Segment Start: Task input

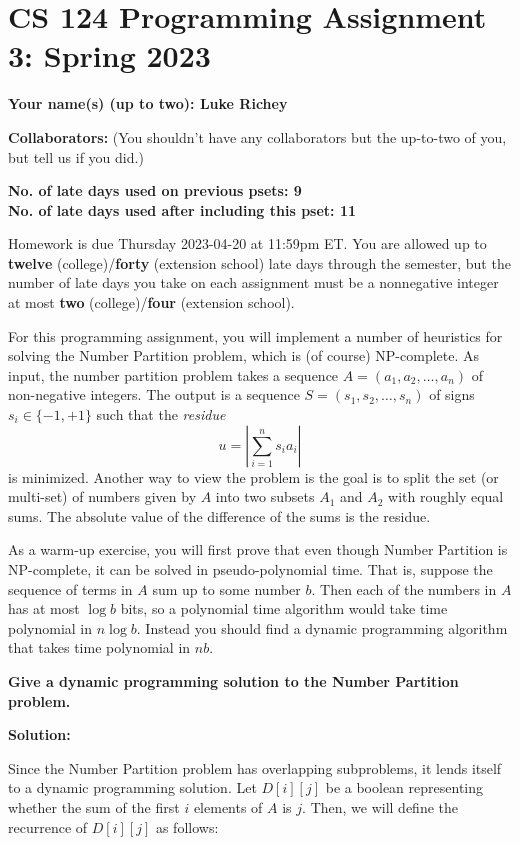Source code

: \documentclass[11pt]{article}
\begin{document}
	
	\section*{CS 124 Programming Assignment 3: Spring 2023}
 		
	\textbf{Your name(s) (up to two): Luke Richey} 
		
	\textbf{Collaborators:} (You shouldn't have any collaborators but the up-to-two of you, but tell us if you did.)

	\textbf{No. of late days used on previous psets: 9}\\
	\textbf{No. of late days used after including this pset: 11}

Homework is due Thursday 2023-04-20 at 11:59pm ET. You are allowed up to {\bf twelve} (college)/{\bf forty} (extension school) late days through the semester, but the number of late days you take on each assignment must be a nonnegative integer at most {\bf two} (college)/{\bf four} (extension school).

For this programming assignment, you will implement a number of
heuristics for solving the {\sc Number Partition} problem, which is
(of course) NP-complete.  As input, the number partition problem
takes a sequence $A = (a_1,a_2,\ldots,a_n)$ of non-negative integers.  The output is a sequence $S = (s_1,s_2,\ldots,s_n)$ 
of signs $s_i \in \{-1,+1\}$ such that the {\em residue}
$$u = \left | \sum_{i=1}^n s_i a_i \right |$$ is minimized.  Another
way to view the problem is the goal is to split the set (or multi-set)
of numbers given by $A$ into two subsets $A_1$ and $A_2$ with roughly
equal sums.  The absolute value of the difference of the sums is the
residue.

As a warm-up exercise, you will first prove that even though Number
Partition is NP-complete, it can be solved in pseudo-polynomial time.
That is, suppose the sequence of terms in $A$ sum up to some number
$b$.  Then each of the numbers in $A$ has at most $\log b$ bits,
so a polynomial time algorithm would take time polynomial in 
$n \log b$.  Instead you should find a dynamic programming algorithm
that takes time polynomial in $nb$.  

\smallskip 
{\bf Give a dynamic programming solution to the Number Partition
problem.}

\textbf{Solution: }

Since the Number Partition problem has overlapping subproblems, it lends itself 
to a dynamic programming solution. Let $D[i][j]$ be a boolean representing 
whether the sum of the first $i$ elements of $A$ is $j$. Then, we will define 
the recurrence of $D[i][j]$ as follows:
\end{document}
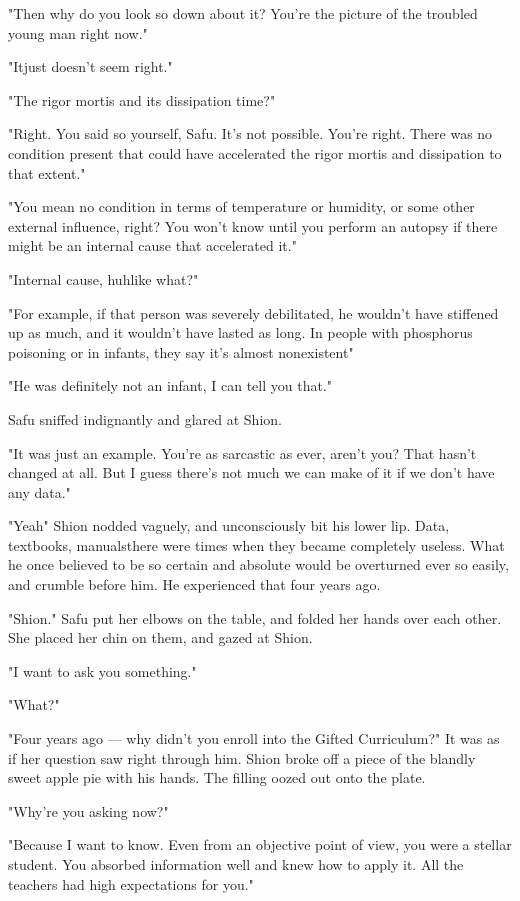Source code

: "Then why do you look so down about it? You're the picture of the
troubled young man right now."

"It\el just doesn't seem right."

"The rigor mortis and its dissipation time?"

"Right. You said so yourself, Safu. It's not possible. You're right.
There was no condition present that could have accelerated the rigor
mortis and dissipation to that extent."

"You mean no condition in terms of temperature or humidity, or some
other external influence, right? You won't know until you perform an
autopsy if there might be an internal cause that accelerated it."

"Internal cause, huh\el like what?"

"For example, if that person was severely debilitated, he wouldn't have
stiffened up as much, and it wouldn't have lasted as long. In people
with phosphorus poisoning or in infants, they say it's almost
nonexistent\el "

"He was definitely not an infant, I can tell you that."

Safu sniffed indignantly and glared at Shion.

"It was just an example. You're as sarcastic as ever, aren't you? That
hasn't changed at all. But I guess there's not much we can make of it if
we don't have any data."

"Yeah\el " Shion nodded vaguely, and unconsciously bit his lower lip.
Data, textbooks, manuals\el there were times when they became completely
useless. What he once believed to be so certain and absolute would be
overturned ever so easily, and crumble before him. He experienced that
four years ago.

\mybreak

"Shion." Safu put her elbows on the table, and folded her hands over
each other. She placed her chin on them, and gazed at Shion.

"I want to ask you something."

"What?"

"Four years ago --- why didn't you enroll into the Gifted Curriculum?" It
was as if her question saw right through him. Shion broke off a piece of
the blandly sweet apple pie with his hands. The filling oozed out onto
the plate.

"Why're you asking now?"

"Because I want to know. Even from an objective point of view, you were
a stellar student. You absorbed information well and knew how to apply
it. All the teachers had high expectations for you."

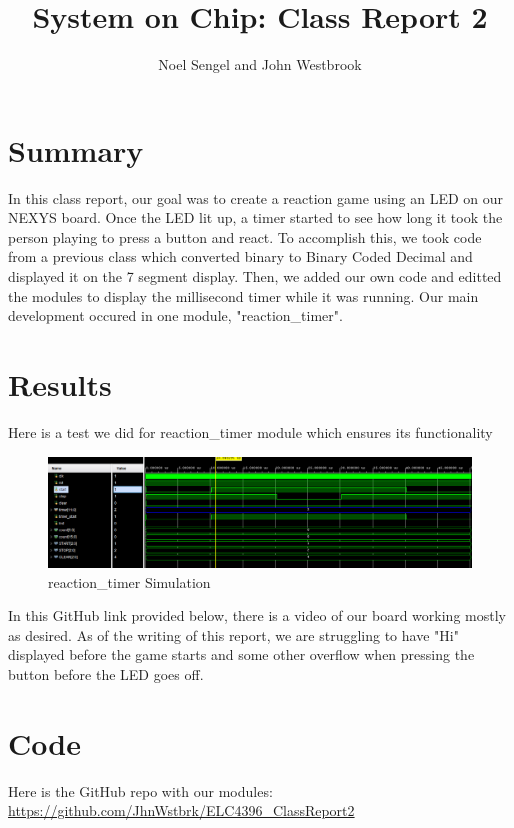 \documentclass[11pt]{article}
\begin{document}
\title{System on Chip: Class Report 2}
\author{Noel Sengel and John Westbrook}

\maketitle


\section*{Summary}

In this class report, our goal was to create a reaction game using an LED on our NEXYS board. Once the LED lit up, a timer started to see how long it took the person playing to press a button and react. To accomplish this, we took code from a previous class which converted binary to Binary Coded Decimal and displayed it on the 7 segment display. Then, we added our own code and editted the modules to display the millisecond timer while it was running. Our main development occured in one module, "reaction\_timer".


\section*{Results}

Here is a test we did for reaction\_timer module which ensures its functionality
\begin{figure}[ht]\centering
	\includegraphics[width=\textwidth]{image_2023-09-14_215312515.png}
	\caption{reaction\_timer Simulation}
	\label{fig1}
\end{figure}

In this GitHub link provided below, there is a video of our board working mostly as desired. As of the writing of this report, we are struggling to have "Hi" displayed before the game starts and some other overflow when pressing the button before the LED goes off.
\section*{Code}

Here is the GitHub repo with our modules: 
\url{https://github.com/JhnWstbrk/ELC4396_ClassReport2}
\end{document}
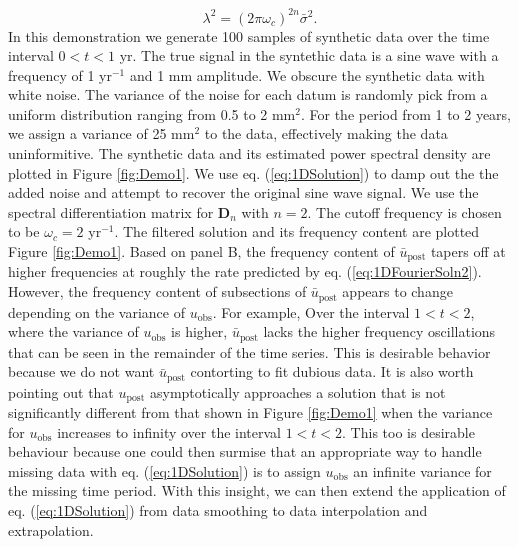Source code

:\documentclass[10pt,a4paper]{article}
\begin{document}
\begin{equation}\label{eq:VariableChange2}
\lambda^2 = (2\pi\omega_c)^{2n}\bar{\sigma}^2.  
\end{equation}
In this demonstration we generate 100 samples of synthetic data over the time interval $0<t<1$ yr.  The true signal in the syntethic data is a sine wave with a frequency of 1 yr$^{-1}$ and 1 mm amplitude.  We obscure the synthetic data with white noise.  The variance of the noise for each datum is randomly pick from a uniform distribution ranging from 0.5 to 2 mm$^2$.  For the period from 1 to 2 years, we assign a variance of 25 mm$^2$ to the data, effectively making the data uninformitive.  The synthetic data and its estimated power spectral density are plotted in Figure \ref{fig:Demo1}.  We use eq. (\ref{eq:1DSolution}) to damp out the the added noise and attempt to recover the original sine wave signal.  We use the spectral differentiation matrix for $\mathbf{D}_n$ with $n=2$.  The cutoff frequency is chosen to be $\omega_c=2$ yr$^{-1}$.  The filtered solution and its frequency content are plotted Figure \ref{fig:Demo1}.  Based on panel B, the frequency content of $\bar{u}_\mathrm{post}$ tapers off at higher frequencies at roughly the rate predicted by eq. (\ref{eq:1DFourierSoln2}). However, the frequency content of subsections of $\bar{u}_\mathrm{post}$ appears to change depending on the variance of $u_\mathrm{obs}$. For example, Over the interval $1<t<2$, where the variance of $u_\mathrm{obs}$ is higher, $\bar{u}_\mathrm{post}$ lacks the higher frequency oscillations that can be seen in the remainder of the time series. This is desirable behavior because we do not want $\bar{u}_\mathrm{post}$ contorting to fit dubious data.  It is also worth pointing out that $u_\mathrm{post}$ asymptotically approaches a solution that is not significantly different from that shown in Figure \ref{fig:Demo1} when the variance for $u_\mathrm{obs}$ increases to infinity over the interval $1<t<2$.  This too is desirable behaviour because one could then surmise that an appropriate way to handle missing data with eq. (\ref{eq:1DSolution}) is to assign $u_\mathrm{obs}$ an infinite variance for the missing time period.  With this insight, we can then extend the application of eq. (\ref{eq:1DSolution}) from data smoothing to data interpolation and extrapolation.   
\end{document}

Segment End: Task input

Return the material line for line, from its beginning to the line that contains "days used after", with the pictures left out.

#### Answer area
Source code

: \documentclass[11pt]{article}
\begin{document}
	
	\section*{CS 124 Programming Assignment 3: Spring 2023}
 		
	\textbf{Your name(s) (up to two): Luke Richey} 
		
	\textbf{Collaborators:} (You shouldn't have any collaborators but the up-to-two of you, but tell us if you did.)

	\textbf{No. of late days used on previous psets: 9}\\
	\textbf{No. of late days used after including this pset: 11}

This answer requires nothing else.